- Opening Delimiter -
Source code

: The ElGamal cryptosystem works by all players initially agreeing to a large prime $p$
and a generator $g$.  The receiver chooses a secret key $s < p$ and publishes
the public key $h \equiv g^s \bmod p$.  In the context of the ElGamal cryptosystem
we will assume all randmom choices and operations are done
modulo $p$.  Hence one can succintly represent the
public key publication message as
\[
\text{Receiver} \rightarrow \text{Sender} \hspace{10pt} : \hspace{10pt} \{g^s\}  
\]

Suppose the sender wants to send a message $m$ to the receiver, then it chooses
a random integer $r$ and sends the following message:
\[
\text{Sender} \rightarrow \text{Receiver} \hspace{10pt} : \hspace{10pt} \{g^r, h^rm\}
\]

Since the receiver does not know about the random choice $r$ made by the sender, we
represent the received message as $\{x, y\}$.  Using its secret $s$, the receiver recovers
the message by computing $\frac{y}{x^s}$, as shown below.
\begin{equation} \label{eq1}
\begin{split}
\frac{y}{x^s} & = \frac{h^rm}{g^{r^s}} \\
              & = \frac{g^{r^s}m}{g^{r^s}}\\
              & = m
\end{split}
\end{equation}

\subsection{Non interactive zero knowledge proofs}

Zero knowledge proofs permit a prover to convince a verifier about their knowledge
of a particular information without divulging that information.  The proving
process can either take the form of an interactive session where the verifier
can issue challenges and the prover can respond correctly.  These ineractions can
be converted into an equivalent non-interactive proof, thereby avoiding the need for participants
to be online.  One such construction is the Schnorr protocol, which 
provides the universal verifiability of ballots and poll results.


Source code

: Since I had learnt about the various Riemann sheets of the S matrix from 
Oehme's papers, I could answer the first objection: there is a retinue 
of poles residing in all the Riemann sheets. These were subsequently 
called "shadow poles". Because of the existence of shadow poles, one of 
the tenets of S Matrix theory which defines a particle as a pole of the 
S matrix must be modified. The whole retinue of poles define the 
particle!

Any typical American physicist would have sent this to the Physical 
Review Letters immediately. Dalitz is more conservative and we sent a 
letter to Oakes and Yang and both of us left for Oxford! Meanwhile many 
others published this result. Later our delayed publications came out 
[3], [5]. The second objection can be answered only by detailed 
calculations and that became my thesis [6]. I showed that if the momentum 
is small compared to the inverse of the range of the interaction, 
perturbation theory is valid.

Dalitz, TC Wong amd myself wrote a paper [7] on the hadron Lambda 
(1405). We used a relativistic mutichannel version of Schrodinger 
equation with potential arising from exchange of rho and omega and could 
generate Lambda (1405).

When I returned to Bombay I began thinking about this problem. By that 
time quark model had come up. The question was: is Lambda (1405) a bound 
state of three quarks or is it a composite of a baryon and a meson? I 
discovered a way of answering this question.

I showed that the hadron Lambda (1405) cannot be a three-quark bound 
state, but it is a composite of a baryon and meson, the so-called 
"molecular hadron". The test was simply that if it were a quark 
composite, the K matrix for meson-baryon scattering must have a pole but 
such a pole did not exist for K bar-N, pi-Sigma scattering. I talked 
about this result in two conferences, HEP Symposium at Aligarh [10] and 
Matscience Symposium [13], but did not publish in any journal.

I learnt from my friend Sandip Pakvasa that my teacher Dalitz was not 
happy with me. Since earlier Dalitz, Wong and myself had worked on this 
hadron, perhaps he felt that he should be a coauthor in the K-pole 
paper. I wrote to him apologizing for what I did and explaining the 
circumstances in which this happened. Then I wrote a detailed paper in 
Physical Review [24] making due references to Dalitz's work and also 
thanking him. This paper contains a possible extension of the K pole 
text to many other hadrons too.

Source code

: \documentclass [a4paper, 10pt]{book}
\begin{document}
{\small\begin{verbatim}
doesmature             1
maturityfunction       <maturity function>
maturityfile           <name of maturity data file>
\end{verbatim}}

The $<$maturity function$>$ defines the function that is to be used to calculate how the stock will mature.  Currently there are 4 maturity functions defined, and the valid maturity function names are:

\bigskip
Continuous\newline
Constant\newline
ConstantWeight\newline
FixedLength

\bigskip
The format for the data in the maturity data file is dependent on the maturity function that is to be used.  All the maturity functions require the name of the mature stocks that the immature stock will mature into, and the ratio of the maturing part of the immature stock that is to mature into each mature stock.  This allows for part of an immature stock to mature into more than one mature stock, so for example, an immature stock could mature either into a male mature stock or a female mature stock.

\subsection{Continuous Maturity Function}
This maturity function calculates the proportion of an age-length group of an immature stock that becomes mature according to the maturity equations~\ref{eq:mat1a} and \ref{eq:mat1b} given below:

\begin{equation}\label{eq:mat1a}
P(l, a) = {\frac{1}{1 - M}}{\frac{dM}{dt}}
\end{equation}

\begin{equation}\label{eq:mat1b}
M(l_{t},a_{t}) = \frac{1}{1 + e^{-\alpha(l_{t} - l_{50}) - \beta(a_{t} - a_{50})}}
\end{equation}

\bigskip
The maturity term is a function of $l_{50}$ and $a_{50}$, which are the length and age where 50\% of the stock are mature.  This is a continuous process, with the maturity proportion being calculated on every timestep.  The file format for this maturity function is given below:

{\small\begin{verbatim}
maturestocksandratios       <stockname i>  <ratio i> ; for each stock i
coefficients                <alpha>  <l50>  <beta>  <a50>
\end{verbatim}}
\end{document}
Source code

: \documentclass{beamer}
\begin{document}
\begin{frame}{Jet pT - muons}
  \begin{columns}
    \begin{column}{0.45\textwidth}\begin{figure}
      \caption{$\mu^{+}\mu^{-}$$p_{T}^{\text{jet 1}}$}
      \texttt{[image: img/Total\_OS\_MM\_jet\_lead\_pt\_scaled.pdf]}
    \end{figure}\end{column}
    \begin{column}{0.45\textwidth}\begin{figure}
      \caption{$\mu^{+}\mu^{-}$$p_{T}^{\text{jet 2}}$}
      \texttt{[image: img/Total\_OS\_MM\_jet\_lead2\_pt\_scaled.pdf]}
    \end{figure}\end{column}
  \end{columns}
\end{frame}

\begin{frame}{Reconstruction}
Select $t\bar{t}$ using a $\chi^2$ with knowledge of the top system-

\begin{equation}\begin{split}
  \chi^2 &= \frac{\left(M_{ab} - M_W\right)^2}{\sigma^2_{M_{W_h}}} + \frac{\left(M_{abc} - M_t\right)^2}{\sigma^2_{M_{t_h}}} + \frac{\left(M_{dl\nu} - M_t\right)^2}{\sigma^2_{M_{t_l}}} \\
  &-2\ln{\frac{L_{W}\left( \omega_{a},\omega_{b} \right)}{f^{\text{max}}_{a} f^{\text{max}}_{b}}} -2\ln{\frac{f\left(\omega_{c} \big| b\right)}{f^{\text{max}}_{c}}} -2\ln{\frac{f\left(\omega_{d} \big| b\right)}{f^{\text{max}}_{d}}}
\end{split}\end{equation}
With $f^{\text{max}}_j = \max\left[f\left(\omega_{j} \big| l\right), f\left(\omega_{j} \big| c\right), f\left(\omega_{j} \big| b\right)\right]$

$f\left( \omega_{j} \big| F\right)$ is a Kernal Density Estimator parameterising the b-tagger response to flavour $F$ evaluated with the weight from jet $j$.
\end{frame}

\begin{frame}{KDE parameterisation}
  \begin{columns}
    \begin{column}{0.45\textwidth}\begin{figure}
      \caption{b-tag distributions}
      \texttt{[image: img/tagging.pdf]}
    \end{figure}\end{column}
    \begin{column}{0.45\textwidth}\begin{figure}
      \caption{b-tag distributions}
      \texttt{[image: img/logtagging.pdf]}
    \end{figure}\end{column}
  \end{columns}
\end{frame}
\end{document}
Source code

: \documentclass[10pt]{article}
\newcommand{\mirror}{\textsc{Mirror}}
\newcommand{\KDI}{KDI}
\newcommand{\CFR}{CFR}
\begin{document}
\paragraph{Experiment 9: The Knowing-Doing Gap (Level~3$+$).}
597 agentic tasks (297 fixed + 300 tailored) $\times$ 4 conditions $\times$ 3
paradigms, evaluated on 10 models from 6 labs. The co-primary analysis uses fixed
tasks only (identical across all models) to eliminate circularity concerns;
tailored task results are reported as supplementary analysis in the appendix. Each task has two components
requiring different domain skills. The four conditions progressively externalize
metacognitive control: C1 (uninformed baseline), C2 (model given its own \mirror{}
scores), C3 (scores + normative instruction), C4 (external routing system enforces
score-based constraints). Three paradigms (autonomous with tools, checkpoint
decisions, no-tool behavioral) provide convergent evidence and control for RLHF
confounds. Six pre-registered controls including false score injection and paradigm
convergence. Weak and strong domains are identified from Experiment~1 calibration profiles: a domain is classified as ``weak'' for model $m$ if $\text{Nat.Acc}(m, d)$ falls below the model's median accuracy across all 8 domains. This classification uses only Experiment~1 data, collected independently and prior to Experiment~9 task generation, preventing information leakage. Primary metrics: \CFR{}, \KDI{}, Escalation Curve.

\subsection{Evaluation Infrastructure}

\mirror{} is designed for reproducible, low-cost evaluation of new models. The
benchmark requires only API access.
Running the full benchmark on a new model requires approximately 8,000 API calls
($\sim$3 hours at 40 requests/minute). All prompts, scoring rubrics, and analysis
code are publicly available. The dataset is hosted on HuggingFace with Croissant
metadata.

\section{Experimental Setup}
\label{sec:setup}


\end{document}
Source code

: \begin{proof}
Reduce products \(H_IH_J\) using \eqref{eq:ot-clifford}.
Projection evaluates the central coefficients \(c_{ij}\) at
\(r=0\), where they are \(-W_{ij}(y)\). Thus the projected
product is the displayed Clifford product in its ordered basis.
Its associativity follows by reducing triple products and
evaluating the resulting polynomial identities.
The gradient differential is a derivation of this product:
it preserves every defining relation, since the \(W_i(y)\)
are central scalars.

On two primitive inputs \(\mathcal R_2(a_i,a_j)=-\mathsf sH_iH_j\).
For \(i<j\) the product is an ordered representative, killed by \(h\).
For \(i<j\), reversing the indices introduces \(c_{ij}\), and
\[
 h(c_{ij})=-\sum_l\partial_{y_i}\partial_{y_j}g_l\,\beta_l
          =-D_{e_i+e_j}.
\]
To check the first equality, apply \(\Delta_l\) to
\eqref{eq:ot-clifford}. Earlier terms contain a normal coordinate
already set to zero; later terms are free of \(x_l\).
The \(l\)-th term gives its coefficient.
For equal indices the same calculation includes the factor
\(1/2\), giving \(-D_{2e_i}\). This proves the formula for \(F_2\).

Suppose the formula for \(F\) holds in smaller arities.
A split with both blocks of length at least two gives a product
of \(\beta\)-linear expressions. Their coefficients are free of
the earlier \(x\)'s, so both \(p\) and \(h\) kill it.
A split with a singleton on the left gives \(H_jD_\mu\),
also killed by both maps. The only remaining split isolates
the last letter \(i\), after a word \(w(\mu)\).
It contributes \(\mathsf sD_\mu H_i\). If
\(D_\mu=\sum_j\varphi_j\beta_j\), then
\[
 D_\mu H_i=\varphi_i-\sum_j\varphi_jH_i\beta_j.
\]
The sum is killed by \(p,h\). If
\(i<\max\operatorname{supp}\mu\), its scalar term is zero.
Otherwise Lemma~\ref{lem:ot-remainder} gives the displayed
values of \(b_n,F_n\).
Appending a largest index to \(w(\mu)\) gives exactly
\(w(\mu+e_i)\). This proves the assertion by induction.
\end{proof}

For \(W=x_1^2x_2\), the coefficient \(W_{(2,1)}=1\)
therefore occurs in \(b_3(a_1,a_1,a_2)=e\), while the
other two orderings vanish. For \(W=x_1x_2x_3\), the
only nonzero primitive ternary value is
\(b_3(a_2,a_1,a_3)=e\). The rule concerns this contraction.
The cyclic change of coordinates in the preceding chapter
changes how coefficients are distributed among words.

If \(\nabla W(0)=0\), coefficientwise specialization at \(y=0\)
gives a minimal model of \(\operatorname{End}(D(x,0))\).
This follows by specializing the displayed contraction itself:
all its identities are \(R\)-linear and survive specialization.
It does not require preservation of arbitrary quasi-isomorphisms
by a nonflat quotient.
- Closing Delimiter -
- What you have to do
Above this instruction are the records; retype exactly the lines from the one containing "Continuous\newline" up to and including the one containing "This maturity function calculates".

- Answer space
Continuous\newline
Constant\newline
ConstantWeight\newline
FixedLength

\bigskip
The format for the data in the maturity data file is dependent on the maturity function that is to be used.  All the maturity functions require the name of the mature stocks that the immature stock will mature into, and the ratio of the maturing part of the immature stock that is to mature into each mature stock.  This allows for part of an immature stock to mature into more than one mature stock, so for example, an immature stock could mature either into a male mature stock or a female mature stock.

\subsection{Continuous Maturity Function}
This maturity function calculates the proportion of an age-length group of an immature stock that becomes mature according to the maturity equations~\ref{eq:mat1a} and \ref{eq:mat1b} given below:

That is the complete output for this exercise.